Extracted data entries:
§ §

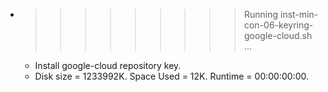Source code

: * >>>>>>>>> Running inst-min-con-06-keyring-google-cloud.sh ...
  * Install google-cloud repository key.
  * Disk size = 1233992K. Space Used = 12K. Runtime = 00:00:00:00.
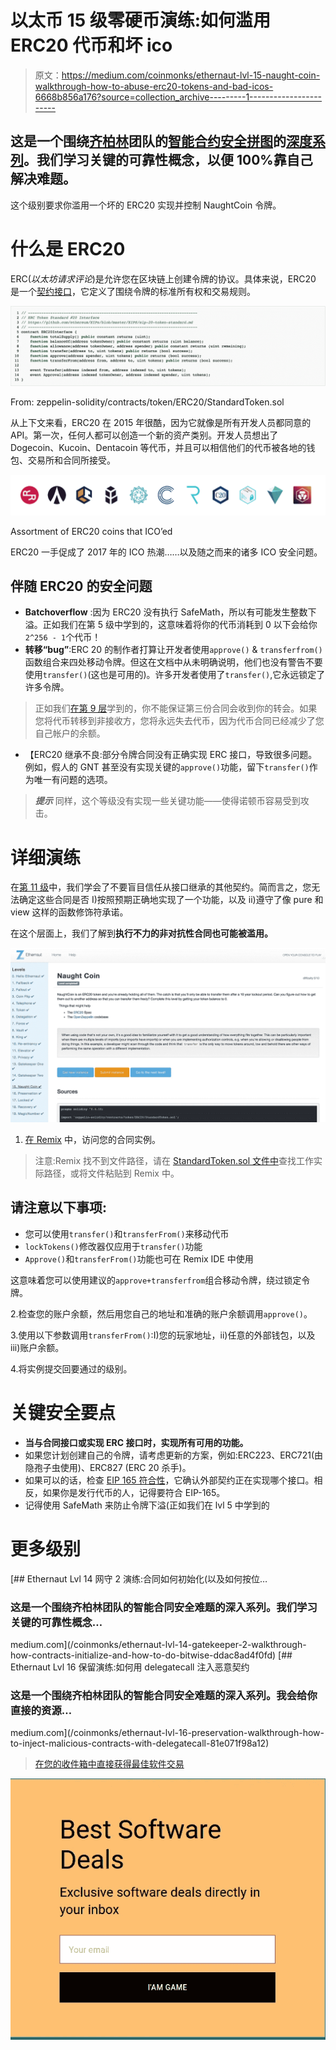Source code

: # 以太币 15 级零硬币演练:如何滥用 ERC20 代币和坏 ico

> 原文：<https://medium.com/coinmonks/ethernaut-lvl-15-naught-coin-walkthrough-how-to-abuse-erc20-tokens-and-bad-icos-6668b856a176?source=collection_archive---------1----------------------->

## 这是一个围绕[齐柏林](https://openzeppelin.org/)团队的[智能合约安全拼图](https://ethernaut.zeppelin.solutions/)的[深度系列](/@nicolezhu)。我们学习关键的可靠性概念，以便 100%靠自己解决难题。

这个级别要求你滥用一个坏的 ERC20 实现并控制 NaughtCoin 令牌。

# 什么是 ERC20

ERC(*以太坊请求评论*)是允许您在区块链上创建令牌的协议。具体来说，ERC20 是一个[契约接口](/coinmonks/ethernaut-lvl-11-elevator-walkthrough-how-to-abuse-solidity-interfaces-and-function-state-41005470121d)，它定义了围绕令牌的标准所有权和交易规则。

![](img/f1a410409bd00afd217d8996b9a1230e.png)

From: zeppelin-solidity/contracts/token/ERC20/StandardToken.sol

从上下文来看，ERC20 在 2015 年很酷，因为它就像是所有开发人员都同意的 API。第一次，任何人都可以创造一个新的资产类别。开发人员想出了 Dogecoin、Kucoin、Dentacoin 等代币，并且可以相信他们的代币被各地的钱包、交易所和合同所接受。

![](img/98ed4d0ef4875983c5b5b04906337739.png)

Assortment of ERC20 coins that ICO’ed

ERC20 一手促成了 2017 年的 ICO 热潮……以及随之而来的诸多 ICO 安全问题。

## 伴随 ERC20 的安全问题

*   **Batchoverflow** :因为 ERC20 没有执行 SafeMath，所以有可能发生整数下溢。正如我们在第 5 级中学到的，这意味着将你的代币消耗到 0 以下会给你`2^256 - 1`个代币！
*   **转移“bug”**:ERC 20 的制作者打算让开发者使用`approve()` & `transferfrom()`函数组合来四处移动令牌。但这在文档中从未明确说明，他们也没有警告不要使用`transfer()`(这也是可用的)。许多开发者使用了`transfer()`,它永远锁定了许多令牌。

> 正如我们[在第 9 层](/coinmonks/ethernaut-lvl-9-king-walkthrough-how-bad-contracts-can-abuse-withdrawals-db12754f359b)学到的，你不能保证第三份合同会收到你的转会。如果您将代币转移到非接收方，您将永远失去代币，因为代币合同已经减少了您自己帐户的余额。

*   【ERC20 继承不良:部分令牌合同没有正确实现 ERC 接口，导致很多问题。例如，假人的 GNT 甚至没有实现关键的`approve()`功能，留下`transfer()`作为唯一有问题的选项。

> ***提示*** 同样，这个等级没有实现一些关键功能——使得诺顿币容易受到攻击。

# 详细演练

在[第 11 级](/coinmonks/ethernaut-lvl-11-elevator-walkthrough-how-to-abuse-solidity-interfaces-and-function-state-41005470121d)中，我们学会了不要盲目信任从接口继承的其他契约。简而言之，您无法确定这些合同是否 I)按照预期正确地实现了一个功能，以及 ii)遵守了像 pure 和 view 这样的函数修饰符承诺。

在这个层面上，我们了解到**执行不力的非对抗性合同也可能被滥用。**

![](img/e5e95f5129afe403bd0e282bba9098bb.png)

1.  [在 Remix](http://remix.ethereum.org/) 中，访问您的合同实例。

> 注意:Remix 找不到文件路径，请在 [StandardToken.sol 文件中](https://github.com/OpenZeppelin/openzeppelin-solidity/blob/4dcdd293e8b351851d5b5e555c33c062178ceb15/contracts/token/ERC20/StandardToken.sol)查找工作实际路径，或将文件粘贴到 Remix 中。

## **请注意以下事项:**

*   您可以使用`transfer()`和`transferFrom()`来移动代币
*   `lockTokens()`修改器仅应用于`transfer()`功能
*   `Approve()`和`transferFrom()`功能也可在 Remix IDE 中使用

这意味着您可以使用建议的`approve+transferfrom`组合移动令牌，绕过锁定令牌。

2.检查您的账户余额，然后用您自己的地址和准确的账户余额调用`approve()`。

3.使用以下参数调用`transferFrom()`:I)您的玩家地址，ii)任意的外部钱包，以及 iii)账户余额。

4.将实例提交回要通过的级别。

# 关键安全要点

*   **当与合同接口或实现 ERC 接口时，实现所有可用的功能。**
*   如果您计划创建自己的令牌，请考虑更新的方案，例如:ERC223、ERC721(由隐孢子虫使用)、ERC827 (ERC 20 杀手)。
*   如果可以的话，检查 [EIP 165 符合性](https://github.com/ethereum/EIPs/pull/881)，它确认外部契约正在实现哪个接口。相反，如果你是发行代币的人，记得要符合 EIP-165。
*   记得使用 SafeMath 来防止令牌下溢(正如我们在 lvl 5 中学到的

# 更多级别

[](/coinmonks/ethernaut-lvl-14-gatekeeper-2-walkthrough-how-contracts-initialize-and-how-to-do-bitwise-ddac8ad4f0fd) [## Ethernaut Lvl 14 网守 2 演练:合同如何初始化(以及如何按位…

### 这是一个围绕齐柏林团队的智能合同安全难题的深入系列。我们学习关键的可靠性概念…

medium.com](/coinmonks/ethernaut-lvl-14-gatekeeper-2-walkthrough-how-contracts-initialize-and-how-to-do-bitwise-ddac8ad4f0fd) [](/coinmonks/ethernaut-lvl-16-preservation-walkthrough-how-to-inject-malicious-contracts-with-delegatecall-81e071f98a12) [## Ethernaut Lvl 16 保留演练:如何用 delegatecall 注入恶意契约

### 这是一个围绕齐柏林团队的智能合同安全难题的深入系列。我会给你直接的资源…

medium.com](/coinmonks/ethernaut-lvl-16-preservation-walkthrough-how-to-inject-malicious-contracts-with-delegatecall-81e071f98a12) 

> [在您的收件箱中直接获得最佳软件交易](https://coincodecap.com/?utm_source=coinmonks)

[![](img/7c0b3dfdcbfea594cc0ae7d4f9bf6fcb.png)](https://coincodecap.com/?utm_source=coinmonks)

§ §

**Work instructions**
Transcribe the records verbatim and omit the images.

**Reply to the exercise**
Source code

: * >>>>>>>>> Running inst-min-con-06-keyring-google-cloud.sh ...
  * Install google-cloud repository key.
  * Disk size = 1233992K. Space Used = 12K. Runtime = 00:00:00:00.
Source code

: # 以太币 15 级零硬币演练:如何滥用 ERC20 代币和坏 ico

> 原文：<https://medium.com/coinmonks/ethernaut-lvl-15-naught-coin-walkthrough-how-to-abuse-erc20-tokens-and-bad-icos-6668b856a176?source=collection_archive---------1----------------------->

## 这是一个围绕[齐柏林](https://openzeppelin.org/)团队的[智能合约安全拼图](https://ethernaut.zeppelin.solutions/)的[深度系列](/@nicolezhu)。我们学习关键的可靠性概念，以便 100%靠自己解决难题。

这个级别要求你滥用一个坏的 ERC20 实现并控制 NaughtCoin 令牌。

# 什么是 ERC20

ERC(*以太坊请求评论*)是允许您在区块链上创建令牌的协议。具体来说，ERC20 是一个[契约接口](/coinmonks/ethernaut-lvl-11-elevator-walkthrough-how-to-abuse-solidity-interfaces-and-function-state-41005470121d)，它定义了围绕令牌的标准所有权和交易规则。

![](img/f1a410409bd00afd217d8996b9a1230e.png)

From: zeppelin-solidity/contracts/token/ERC20/StandardToken.sol

从上下文来看，ERC20 在 2015 年很酷，因为它就像是所有开发人员都同意的 API。第一次，任何人都可以创造一个新的资产类别。开发人员想出了 Dogecoin、Kucoin、Dentacoin 等代币，并且可以相信他们的代币被各地的钱包、交易所和合同所接受。

![](img/98ed4d0ef4875983c5b5b04906337739.png)

Assortment of ERC20 coins that ICO’ed

ERC20 一手促成了 2017 年的 ICO 热潮……以及随之而来的诸多 ICO 安全问题。

## 伴随 ERC20 的安全问题

*   **Batchoverflow** :因为 ERC20 没有执行 SafeMath，所以有可能发生整数下溢。正如我们在第 5 级中学到的，这意味着将你的代币消耗到 0 以下会给你`2^256 - 1`个代币！
*   **转移“bug”**:ERC 20 的制作者打算让开发者使用`approve()` & `transferfrom()`函数组合来四处移动令牌。但这在文档中从未明确说明，他们也没有警告不要使用`transfer()`(这也是可用的)。许多开发者使用了`transfer()`,它永远锁定了许多令牌。

> 正如我们[在第 9 层](/coinmonks/ethernaut-lvl-9-king-walkthrough-how-bad-contracts-can-abuse-withdrawals-db12754f359b)学到的，你不能保证第三份合同会收到你的转会。如果您将代币转移到非接收方，您将永远失去代币，因为代币合同已经减少了您自己帐户的余额。

*   【ERC20 继承不良:部分令牌合同没有正确实现 ERC 接口，导致很多问题。例如，假人的 GNT 甚至没有实现关键的`approve()`功能，留下`transfer()`作为唯一有问题的选项。

> ***提示*** 同样，这个等级没有实现一些关键功能——使得诺顿币容易受到攻击。

# 详细演练

在[第 11 级](/coinmonks/ethernaut-lvl-11-elevator-walkthrough-how-to-abuse-solidity-interfaces-and-function-state-41005470121d)中，我们学会了不要盲目信任从接口继承的其他契约。简而言之，您无法确定这些合同是否 I)按照预期正确地实现了一个功能，以及 ii)遵守了像 pure 和 view 这样的函数修饰符承诺。

在这个层面上，我们了解到**执行不力的非对抗性合同也可能被滥用。**

![](img/e5e95f5129afe403bd0e282bba9098bb.png)

1.  [在 Remix](http://remix.ethereum.org/) 中，访问您的合同实例。

> 注意:Remix 找不到文件路径，请在 [StandardToken.sol 文件中](https://github.com/OpenZeppelin/openzeppelin-solidity/blob/4dcdd293e8b351851d5b5e555c33c062178ceb15/contracts/token/ERC20/StandardToken.sol)查找工作实际路径，或将文件粘贴到 Remix 中。

## **请注意以下事项:**

*   您可以使用`transfer()`和`transferFrom()`来移动代币
*   `lockTokens()`修改器仅应用于`transfer()`功能
*   `Approve()`和`transferFrom()`功能也可在 Remix IDE 中使用

这意味着您可以使用建议的`approve+transferfrom`组合移动令牌，绕过锁定令牌。

2.检查您的账户余额，然后用您自己的地址和准确的账户余额调用`approve()`。

3.使用以下参数调用`transferFrom()`:I)您的玩家地址，ii)任意的外部钱包，以及 iii)账户余额。

4.将实例提交回要通过的级别。

# 关键安全要点

*   **当与合同接口或实现 ERC 接口时，实现所有可用的功能。**
*   如果您计划创建自己的令牌，请考虑更新的方案，例如:ERC223、ERC721(由隐孢子虫使用)、ERC827 (ERC 20 杀手)。
*   如果可以的话，检查 [EIP 165 符合性](https://github.com/ethereum/EIPs/pull/881)，它确认外部契约正在实现哪个接口。相反，如果你是发行代币的人，记得要符合 EIP-165。
*   记得使用 SafeMath 来防止令牌下溢(正如我们在 lvl 5 中学到的

# 更多级别

[](/coinmonks/ethernaut-lvl-14-gatekeeper-2-walkthrough-how-contracts-initialize-and-how-to-do-bitwise-ddac8ad4f0fd) [## Ethernaut Lvl 14 网守 2 演练:合同如何初始化(以及如何按位…

### 这是一个围绕齐柏林团队的智能合同安全难题的深入系列。我们学习关键的可靠性概念…

medium.com](/coinmonks/ethernaut-lvl-14-gatekeeper-2-walkthrough-how-contracts-initialize-and-how-to-do-bitwise-ddac8ad4f0fd) [](/coinmonks/ethernaut-lvl-16-preservation-walkthrough-how-to-inject-malicious-contracts-with-delegatecall-81e071f98a12) [## Ethernaut Lvl 16 保留演练:如何用 delegatecall 注入恶意契约

### 这是一个围绕齐柏林团队的智能合同安全难题的深入系列。我会给你直接的资源…

medium.com](/coinmonks/ethernaut-lvl-16-preservation-walkthrough-how-to-inject-malicious-contracts-with-delegatecall-81e071f98a12) 

> [在您的收件箱中直接获得最佳软件交易](https://coincodecap.com/?utm_source=coinmonks)

[![](img/7c0b3dfdcbfea594cc0ae7d4f9bf6fcb.png)](https://coincodecap.com/?utm_source=coinmonks)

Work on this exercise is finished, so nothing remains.